Un peu partout, on abat des #statues de personnes associées à l’esclavage ou à la colonisation. Des gestes qui divisent énormément.. La question de la destruction des statues païennes traverse également la littérature scandinave médiévale. Un thread ⬇️! #histoire#medievaltwitter
Le christianisme, héritier de l’Ancien Testament, reconnait l’autorité du second commandement qui interdit toute représentation figurative, en particulier celles des dieux païens ("tu ne feras pas d'idoles...")
Les auteurs chrétiens accusent souvent les « idoles » d’être dénuées de pouvoir ; selon un autre argument, souvent mise en scène dans les vies de saints, les idoles pouvaient être habitées par des démons se faisant passer pour des dieux afin de mieux tromper les hommes...
D’après les sagas islandaises, la destruction des idoles païennes représente l’un des éléments essentiels de la christianisation.
Même s’il faut bien retenir que ces textes sont rédigés à partir du XIIe siècle, à un moment où les Scandinaves sont (majoritairement) chrétiens. Ils repensent donc leur passé païen à l’aune d’une culture classique, latine et biblique, nouvellement acquise...
Dans son histoire des rois de Norvège, la Heimskringla (vers 1230), l’écrivain islandais Snorri Sturluson décrit la conversion de la Norvège par les deux rois Olaf : Olaf Tryggvason et Olaf Haraldsson, dit saint Olaf.
Dans ce récit, en grande partie imaginé, les deux rois Olaf éliminent les #statues des dieux païens.
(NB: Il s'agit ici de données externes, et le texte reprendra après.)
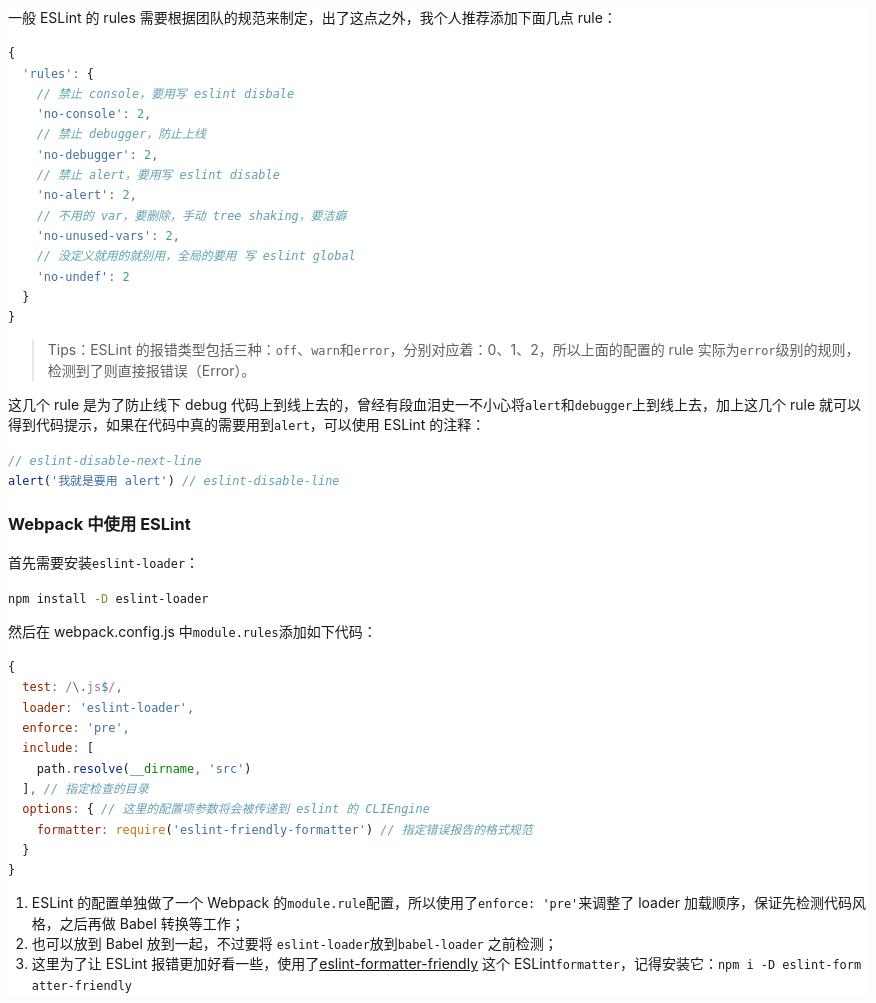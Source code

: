 一般 ESLint 的 rules 需要根据团队的规范来制定，出了这点之外，我个人推荐添加下面几点 rule：

```js
{
  'rules': {
    // 禁止 console，要用写 eslint disbale
    'no-console': 2,
    // 禁止 debugger，防止上线
    'no-debugger': 2,
    // 禁止 alert，要用写 eslint disable
    'no-alert': 2,
    // 不用的 var，要删除，手动 tree shaking，要洁癖
    'no-unused-vars': 2,
    // 没定义就用的就别用，全局的要用 写 eslint global
    'no-undef': 2
  }
}
```

> Tips：ESLint 的报错类型包括三种：`off`、`warn`和`error`，分别对应着：0、1、2，所以上面的配置的 rule 实际为`error`级别的规则，检测到了则直接报错误（Error）。

这几个 rule 是为了防止线下 debug 代码上到线上去的，曾经有段血泪史一不小心将`alert`和`debugger`上到线上去，加上这几个 rule 就可以得到代码提示，如果在代码中真的需要用到`alert`，可以使用 ESLint 的注释：

```js
// eslint-disable-next-line
alert('我就是要用 alert') // eslint-disable-line
```

### Webpack 中使用 ESLint

首先需要安装`eslint-loader`：

```bash
npm install -D eslint-loader
```

然后在 webpack.config.js 中`module.rules`添加如下代码：

```js
{
  test: /\.js$/,
  loader: 'eslint-loader',
  enforce: 'pre',
  include: [
    path.resolve(__dirname, 'src')
  ], // 指定检查的目录
  options: { // 这里的配置项参数将会被传递到 eslint 的 CLIEngine
    formatter: require('eslint-friendly-formatter') // 指定错误报告的格式规范
  }
}
```

1. ESLint 的配置单独做了一个 Webpack 的`module.rule`配置，所以使用了`enforce: 'pre'`来调整了 loader 加载顺序，保证先检测代码风格，之后再做 Babel 转换等工作；
2. 也可以放到 Babel 放到一起，不过要将 `eslint-loader`放到`babel-loader` 之前检测；
3. 这里为了让 ESLint 报错更加好看一些，使用了[eslint-formatter-friendly](https://github.com/royriojas/eslint-friendly-formatter) 这个 ESLint`formatter`，记得安装它：`npm i -D eslint-formatter-friendly`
Au besoin par la ruse : Olaf Tryggvason accepte de participer à un sacrifice religieux païen, pénètre dans le temple de la région de Mærin et abat l’idole de Thor...
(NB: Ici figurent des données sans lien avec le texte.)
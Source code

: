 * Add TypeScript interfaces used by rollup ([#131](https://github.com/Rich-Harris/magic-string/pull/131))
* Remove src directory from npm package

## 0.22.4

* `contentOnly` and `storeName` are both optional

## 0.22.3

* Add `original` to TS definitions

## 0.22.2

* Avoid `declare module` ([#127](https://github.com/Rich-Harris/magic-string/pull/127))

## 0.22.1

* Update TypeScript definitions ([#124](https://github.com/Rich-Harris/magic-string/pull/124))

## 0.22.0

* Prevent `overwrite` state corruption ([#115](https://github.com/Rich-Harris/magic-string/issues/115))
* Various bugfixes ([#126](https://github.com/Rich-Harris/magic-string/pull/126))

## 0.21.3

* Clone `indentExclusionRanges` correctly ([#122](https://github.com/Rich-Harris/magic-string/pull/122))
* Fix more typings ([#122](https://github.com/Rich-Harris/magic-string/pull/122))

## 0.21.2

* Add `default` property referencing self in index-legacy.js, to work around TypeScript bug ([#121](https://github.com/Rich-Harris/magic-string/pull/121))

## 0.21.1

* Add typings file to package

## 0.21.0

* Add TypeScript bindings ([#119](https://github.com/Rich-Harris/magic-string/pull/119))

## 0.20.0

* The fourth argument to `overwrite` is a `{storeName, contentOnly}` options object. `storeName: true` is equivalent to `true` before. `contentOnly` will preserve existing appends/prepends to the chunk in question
Dans un passage de sa saga, saint Olaf, lui, détourne l’attention des païens en pointant le doigt vers le soleil levant, et en profite pour briser la statue du dieu Thor, « dont sortirent des souris grosses comme des chats, des vipères et des serpents. »
On retrouve ici le thème de la présence démoniaque habitant les idoles, symbolisée par la foule de vermines s’échappant de la statue. Dans ces deux cas, la destruction des idoles contribue autant à la christianisation qu’à l’unification du royaume autour du roi chrétien
Le danois Saxo Grammaticus, dans sa Gesta Danorum (vers 1210), raconte l’expédition lancée en 1168 par le royaume danois (chrétien) contre l’île de Rügen, peuplée alors par des païens - ou plutôt des apostats, convertis au christianisme puis revenus à leur foi païenne
L’auteur insiste sur l’importance de la destruction des statues : les Danois détruisent l’idole du dieu local (un certain Svantevit), la font transporter hors de la cité par des esclaves et la découpent en morceaux, dont ils se servent pour... allumer des feux de cuisine !
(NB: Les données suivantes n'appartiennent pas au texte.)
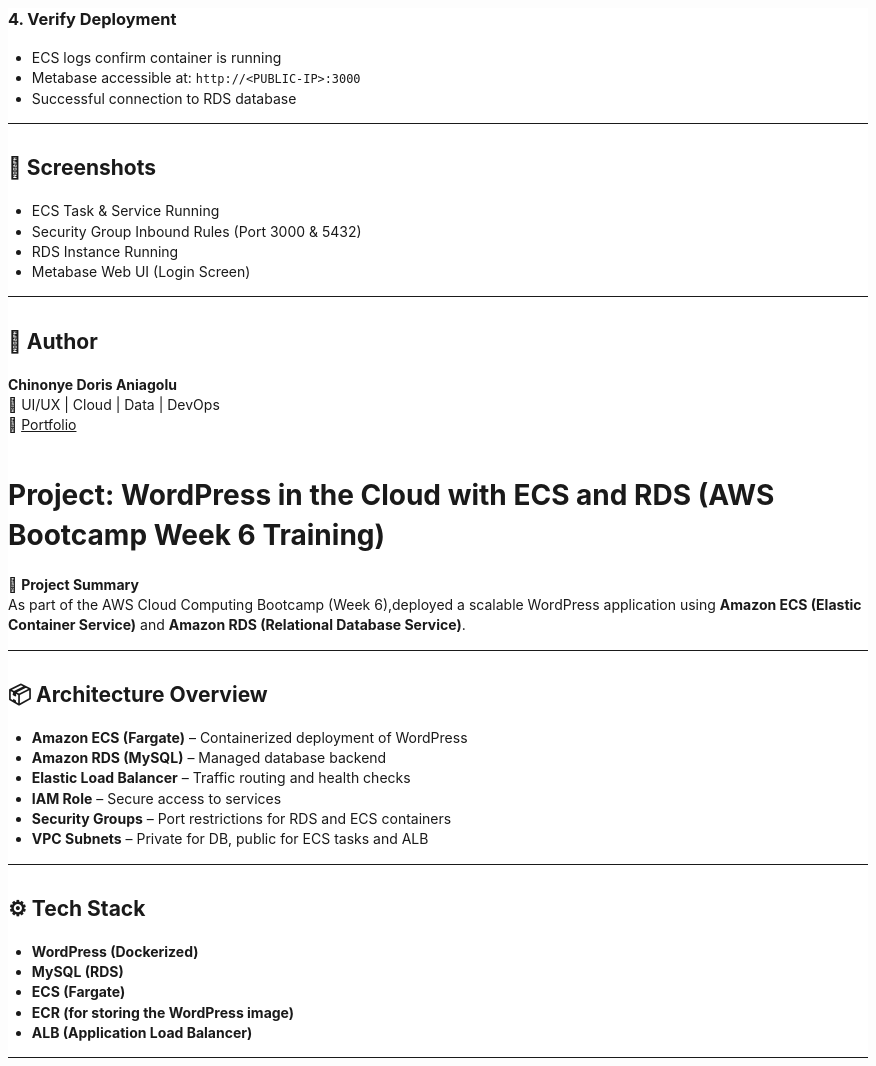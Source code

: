 ### 4. Verify Deployment
- ECS logs confirm container is running
- Metabase accessible at: `http://<PUBLIC-IP>:3000`
- Successful connection to RDS database

---

## 📸 Screenshots

- ECS Task & Service Running
- Security Group Inbound Rules (Port 3000 & 5432)
- RDS Instance Running
- Metabase Web UI (Login Screen)

---

## 📍 Author

**Chinonye Doris Aniagolu**  
💼 UI/UX | Cloud | Data | DevOps  
🔗 [Portfolio](https://chinonyedoris.github.io)

# Project: WordPress in the Cloud with ECS and RDS (AWS Bootcamp Week 6 Training)

🚀 **Project Summary**  
As part of the AWS Cloud Computing Bootcamp (Week 6),deployed a scalable WordPress application using **Amazon ECS (Elastic Container Service)** and **Amazon RDS (Relational Database Service)**.

---

## 📦 Architecture Overview

- **Amazon ECS (Fargate)** – Containerized deployment of WordPress
- **Amazon RDS (MySQL)** – Managed database backend
- **Elastic Load Balancer** – Traffic routing and health checks
- **IAM Role** – Secure access to services
- **Security Groups** – Port restrictions for RDS and ECS containers
- **VPC Subnets** – Private for DB, public for ECS tasks and ALB

---

## ⚙️ Tech Stack

- **WordPress (Dockerized)**
- **MySQL (RDS)**
- **ECS (Fargate)**
- **ECR (for storing the WordPress image)**
- **ALB (Application Load Balancer)**

---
La destruction est volontairement violente et humiliante. Comme dans les récits de Snorri, la destruction des idoles est autant un acte religieux que politique : cette destruction est perçue comme étant à la fois le but et le moyen de la conquête militaire
Au Moyen Âge, la statuaire est étroitement associée aux sphères entremêlées du politique et du religieux. Les médiévaux représentaient plus volontiers la destruction des #statues comme un honorable geste de conquérant ou de missionnaire que comme un acte de rébellion
Mais cela ne les empêche pas d’avoir saisi l’aspect éminemment subversif de la destruction des statues. Abattre les statues, ce n'est jamais "effacer l'histoire", mais rejeter les valeurs et les croyances au nom desquelles elles ont été érigées et conservées.
Aujourd’hui comme au Moyen Âge, abattre les statues est un acte politique qui peut être mis au service d’une cause ou d’une autre. Toutes les statues n’ont pas la même fonction et tous les iconoclasmes n’ont pas le même sens...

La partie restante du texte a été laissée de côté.